Key Points to Consider
- Procalcitonin (PCT) is a biomarker that helps diagnose bacterial infections and guide antibiotic therapy decisions, with levels rising in proportion to infection severity 1.
- Normal PCT levels are typically below 0.05 ng/mL, while levels above 0.5 ng/mL suggest possible bacterial infection, and levels exceeding 2.0 ng/mL strongly indicate severe bacterial infection or sepsis 1.
- PCT is particularly valuable because it increases specifically in response to bacterial infections but remains relatively low in viral infections, helping clinicians distinguish between these conditions and make informed decisions about antibiotic use 1.
- The test is most useful in respiratory infections, sepsis evaluation, and monitoring infection response, though it should always be interpreted alongside clinical assessment and other diagnostic tests rather than used in isolation 1.
- Recent studies, including a meta-analysis of 11 RCTs involving 4,482 patients, have shown that PCT-guided antibiotic treatment in ICU patients with infection and sepsis patients resulted in improved survival and lower antibiotic treatment duration 1.
Clinical Application
- Measuring PCT or CRP in critically ill patients with a new fever and no clear focus of infection with low to intermediate clinical probability of bacterial infection is recommended in addition to bedside clinical evaluation 1.
- However, in patients with high clinical probability of bacterial infection, measuring PCT is not recommended to rule out bacterial infection 1.
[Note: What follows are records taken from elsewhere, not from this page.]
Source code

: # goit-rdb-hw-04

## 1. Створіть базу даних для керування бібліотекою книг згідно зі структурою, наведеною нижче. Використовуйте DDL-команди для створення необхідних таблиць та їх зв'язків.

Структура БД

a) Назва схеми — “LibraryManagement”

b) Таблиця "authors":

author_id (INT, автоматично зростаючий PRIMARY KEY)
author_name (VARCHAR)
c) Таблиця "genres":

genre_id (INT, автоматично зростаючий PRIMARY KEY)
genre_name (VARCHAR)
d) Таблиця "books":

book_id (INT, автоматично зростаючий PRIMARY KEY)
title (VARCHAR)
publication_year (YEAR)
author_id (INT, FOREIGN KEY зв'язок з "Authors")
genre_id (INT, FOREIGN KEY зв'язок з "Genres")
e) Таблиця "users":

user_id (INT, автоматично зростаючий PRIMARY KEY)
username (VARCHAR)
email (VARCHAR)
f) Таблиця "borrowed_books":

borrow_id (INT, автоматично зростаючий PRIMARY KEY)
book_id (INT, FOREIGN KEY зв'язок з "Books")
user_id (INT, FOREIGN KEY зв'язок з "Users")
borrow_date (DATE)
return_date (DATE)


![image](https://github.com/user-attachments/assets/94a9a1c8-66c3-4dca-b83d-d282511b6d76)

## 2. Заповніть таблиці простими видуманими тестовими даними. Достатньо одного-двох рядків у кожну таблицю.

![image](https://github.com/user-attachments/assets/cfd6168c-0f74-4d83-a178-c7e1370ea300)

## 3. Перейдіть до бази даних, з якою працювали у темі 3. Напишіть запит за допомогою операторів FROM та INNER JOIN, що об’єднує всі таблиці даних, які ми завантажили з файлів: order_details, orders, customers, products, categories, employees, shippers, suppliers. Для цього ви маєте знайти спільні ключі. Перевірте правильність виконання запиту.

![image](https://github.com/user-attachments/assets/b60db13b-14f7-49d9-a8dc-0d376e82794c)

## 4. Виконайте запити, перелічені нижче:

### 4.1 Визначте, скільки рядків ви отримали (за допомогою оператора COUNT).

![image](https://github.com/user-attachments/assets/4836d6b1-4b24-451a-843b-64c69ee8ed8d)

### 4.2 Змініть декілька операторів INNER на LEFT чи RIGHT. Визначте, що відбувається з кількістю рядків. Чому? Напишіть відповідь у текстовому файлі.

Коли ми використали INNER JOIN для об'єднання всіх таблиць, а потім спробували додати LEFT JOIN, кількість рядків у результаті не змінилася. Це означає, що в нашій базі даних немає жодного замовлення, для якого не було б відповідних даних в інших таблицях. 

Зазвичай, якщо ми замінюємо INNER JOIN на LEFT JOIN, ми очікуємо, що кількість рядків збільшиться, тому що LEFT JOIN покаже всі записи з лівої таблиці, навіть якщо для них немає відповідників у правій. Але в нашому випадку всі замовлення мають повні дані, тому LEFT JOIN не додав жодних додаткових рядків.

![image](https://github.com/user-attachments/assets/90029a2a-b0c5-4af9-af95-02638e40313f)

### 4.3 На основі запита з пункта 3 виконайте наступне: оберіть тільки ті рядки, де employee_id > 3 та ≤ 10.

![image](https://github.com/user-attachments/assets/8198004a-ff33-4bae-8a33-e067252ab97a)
- PCT levels of less than 0.5 µg/L or levels that decrease by greater than or equal to 80% from peak levels may guide antibiotic discontinuation once patients stabilize 1.
- Clinicians should not initially withhold antibiotics in ICU patients with suspected sepsis, but PCT can help guide antibiotic discontinuation once patients stabilize 1.
From the Research
Procalcitonin Overview
- Procalcitonin (PCT) is a host-response biomarker that has shown clinical value for assessing the likelihood of bacterial infections and guiding antibiotic treatment 2, 3.
- PCT levels rise in response to systemic inflammation, especially of bacterial origin, and can be used to differentiate bacterial from non-bacterial infections and inflammation states 2, 4.
Clinical Applications
- PCT-based algorithms can safely reduce antibiotic use in clinical scenarios such as respiratory infections and suspected sepsis 2, 5.
- In stable, low-risk patients with respiratory infections, PCT levels of <0.25 µg/L can guide the decision to withhold antibiotics or stop therapy early 2.
- In critically ill patients with suspected sepsis, PCT levels of <0.5 µg/L or levels that decrease by ≥80% from peak can guide discontinuation of antibiotics once patients stabilize 2.
Diagnostic and Therapeutic Guidance
- PCT can help diagnose sepsis and guide antibiotic therapy, but its use should be combined with careful patient assessment, evidence-based clinical algorithms, and continuous notification and regular feedback from all antibiotic stewardship stakeholders 3, 5.
- Low PCT levels can help rule out bacterial infection in patients with low pretest probability for bacterial infection and low-risk general condition, while high-risk individuals and/or high pretest probability for infection require empiric antibiotic treatment 3.
- PCT monitoring can track the resolution of infection and guide decisions regarding early termination of antibiotic treatment 3, 6.
Pediatric Intensive Care
- PCT is frequently used in pediatric intensive care units to guide therapeutic decisions in children with suspected bacterial infections and sepsis 6.
- Interpretation of PCT in critically ill children can be challenging due to the complexity of underlying conditions and its impact on PCT values, and requires consideration of the clinical context, timing of measurement, and evidence on PCT values 6.